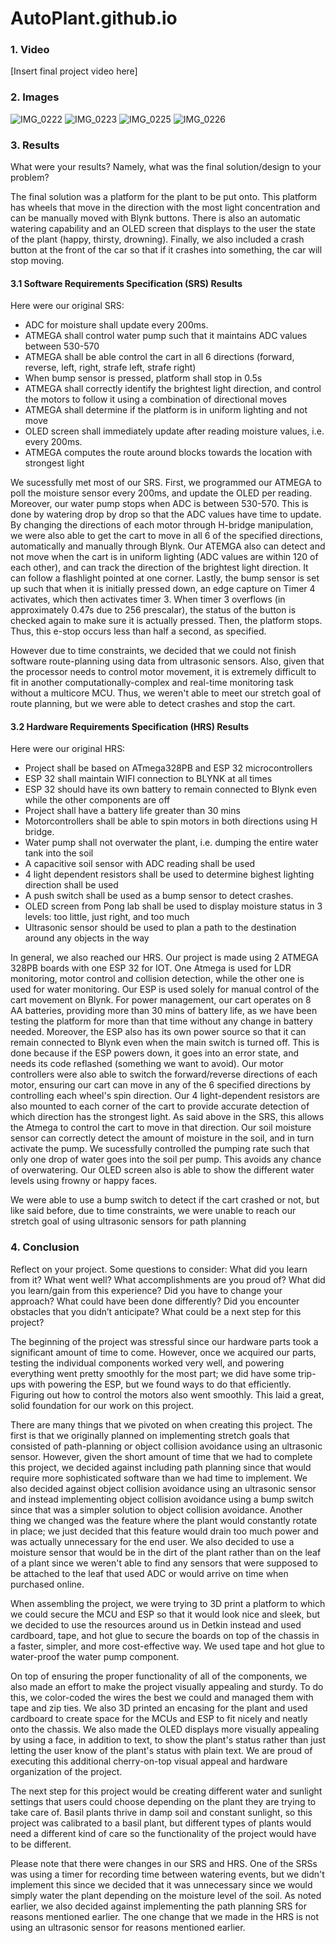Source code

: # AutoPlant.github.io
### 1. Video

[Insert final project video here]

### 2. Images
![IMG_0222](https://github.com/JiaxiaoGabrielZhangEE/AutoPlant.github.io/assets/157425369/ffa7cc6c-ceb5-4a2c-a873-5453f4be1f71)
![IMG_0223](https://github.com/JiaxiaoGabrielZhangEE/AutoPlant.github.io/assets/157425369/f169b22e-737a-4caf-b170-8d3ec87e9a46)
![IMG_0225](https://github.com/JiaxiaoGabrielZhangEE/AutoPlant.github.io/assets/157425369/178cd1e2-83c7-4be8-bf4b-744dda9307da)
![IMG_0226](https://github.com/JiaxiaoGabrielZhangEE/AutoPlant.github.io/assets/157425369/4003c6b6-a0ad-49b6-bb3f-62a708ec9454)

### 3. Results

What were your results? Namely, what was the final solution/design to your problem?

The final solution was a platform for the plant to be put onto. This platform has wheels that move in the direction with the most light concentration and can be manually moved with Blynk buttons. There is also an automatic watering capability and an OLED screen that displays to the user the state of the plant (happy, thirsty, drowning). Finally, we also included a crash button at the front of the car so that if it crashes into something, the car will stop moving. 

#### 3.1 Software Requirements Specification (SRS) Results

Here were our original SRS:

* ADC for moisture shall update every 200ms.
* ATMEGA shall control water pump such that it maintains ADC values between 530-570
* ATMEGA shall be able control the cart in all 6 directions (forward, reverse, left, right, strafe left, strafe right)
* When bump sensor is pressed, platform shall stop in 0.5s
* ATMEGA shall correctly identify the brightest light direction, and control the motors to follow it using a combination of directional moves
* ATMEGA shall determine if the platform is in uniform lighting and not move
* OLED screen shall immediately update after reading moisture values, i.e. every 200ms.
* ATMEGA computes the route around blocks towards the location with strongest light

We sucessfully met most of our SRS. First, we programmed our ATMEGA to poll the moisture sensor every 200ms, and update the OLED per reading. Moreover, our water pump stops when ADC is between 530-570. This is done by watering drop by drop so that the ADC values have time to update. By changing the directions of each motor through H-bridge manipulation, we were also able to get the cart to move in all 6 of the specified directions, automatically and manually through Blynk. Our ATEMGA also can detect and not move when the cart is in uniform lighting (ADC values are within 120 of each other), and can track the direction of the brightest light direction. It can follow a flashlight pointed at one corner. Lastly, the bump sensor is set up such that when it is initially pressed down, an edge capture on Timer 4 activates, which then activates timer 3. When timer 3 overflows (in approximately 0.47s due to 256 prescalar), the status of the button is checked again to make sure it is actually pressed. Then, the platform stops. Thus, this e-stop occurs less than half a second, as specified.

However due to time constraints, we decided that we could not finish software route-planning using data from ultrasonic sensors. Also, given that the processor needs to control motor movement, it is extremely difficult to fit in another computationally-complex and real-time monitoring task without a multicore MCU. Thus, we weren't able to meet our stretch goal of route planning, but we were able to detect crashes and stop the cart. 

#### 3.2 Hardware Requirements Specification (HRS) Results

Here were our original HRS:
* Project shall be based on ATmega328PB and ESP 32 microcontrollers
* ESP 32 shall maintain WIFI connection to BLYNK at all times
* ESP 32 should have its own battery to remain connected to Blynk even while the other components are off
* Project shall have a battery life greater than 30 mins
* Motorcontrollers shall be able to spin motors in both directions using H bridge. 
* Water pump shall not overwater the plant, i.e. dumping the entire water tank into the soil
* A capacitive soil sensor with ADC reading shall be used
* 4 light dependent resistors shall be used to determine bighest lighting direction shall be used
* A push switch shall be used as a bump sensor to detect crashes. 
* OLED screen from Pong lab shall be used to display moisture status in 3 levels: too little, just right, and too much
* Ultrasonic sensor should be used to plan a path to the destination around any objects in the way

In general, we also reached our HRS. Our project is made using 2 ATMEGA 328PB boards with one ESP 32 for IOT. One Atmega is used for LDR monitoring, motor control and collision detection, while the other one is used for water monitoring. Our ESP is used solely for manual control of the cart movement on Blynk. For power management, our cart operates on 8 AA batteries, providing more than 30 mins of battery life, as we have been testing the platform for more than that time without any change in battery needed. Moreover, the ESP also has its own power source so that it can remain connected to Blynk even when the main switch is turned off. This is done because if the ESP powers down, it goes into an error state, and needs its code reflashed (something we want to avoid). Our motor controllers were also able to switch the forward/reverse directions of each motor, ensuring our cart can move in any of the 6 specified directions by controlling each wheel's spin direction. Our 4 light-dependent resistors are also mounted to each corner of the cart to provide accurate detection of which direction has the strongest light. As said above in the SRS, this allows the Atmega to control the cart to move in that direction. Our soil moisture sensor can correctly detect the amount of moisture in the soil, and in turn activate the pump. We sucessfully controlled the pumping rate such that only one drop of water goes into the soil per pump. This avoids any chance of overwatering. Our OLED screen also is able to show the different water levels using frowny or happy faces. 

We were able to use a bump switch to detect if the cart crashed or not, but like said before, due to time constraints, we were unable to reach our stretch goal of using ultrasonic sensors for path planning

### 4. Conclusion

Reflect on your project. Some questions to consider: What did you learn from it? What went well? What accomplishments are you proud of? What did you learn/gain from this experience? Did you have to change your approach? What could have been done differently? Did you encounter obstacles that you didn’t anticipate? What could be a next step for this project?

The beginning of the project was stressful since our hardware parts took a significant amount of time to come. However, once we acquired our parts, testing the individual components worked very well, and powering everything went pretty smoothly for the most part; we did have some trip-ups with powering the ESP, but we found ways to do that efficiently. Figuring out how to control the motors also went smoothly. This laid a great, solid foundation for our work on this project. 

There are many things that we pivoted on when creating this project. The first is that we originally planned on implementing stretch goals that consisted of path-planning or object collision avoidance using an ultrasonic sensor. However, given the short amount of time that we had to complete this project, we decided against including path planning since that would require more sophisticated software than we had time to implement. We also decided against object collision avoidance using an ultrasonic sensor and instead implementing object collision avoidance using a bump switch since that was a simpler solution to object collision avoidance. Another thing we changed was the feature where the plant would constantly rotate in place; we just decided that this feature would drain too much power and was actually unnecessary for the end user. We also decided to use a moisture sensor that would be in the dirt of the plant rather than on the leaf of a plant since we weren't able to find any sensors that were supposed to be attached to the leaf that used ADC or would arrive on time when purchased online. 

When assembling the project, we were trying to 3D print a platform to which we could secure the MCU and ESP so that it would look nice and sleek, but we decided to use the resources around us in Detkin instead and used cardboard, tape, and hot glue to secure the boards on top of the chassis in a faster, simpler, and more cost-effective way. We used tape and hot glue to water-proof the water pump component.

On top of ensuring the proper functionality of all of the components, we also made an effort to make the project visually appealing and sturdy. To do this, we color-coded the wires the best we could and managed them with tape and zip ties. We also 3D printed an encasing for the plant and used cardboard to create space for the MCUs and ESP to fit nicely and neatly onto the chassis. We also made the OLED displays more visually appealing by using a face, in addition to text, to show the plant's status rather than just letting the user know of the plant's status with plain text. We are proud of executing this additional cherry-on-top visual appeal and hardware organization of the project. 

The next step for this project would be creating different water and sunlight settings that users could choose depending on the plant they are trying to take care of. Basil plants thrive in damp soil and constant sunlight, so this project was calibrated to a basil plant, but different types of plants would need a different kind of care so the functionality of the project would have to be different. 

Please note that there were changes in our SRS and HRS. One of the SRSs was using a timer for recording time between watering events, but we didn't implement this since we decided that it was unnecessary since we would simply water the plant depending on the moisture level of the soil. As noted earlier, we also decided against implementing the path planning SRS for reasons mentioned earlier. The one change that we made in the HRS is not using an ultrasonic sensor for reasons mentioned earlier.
----------
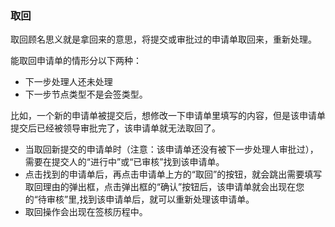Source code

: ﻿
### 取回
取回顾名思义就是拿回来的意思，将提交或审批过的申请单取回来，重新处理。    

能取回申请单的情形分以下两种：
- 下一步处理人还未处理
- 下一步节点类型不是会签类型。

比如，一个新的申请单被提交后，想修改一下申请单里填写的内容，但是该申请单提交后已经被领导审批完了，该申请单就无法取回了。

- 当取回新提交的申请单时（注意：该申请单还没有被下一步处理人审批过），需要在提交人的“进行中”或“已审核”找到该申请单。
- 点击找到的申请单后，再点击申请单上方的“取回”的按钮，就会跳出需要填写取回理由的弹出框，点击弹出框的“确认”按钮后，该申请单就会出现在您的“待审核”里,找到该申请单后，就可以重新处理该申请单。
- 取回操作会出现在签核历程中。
----------
▶ _EXERCISE DIRECTIONS_
Show every line in the entries where the string "should" occurs.

▶ _EXERCISE OUTPUT_
* ESP 32 should have its own battery to remain connected to Blynk even while the other components are off
* Ultrasonic sensor should be used to plan a path to the destination around any objects in the way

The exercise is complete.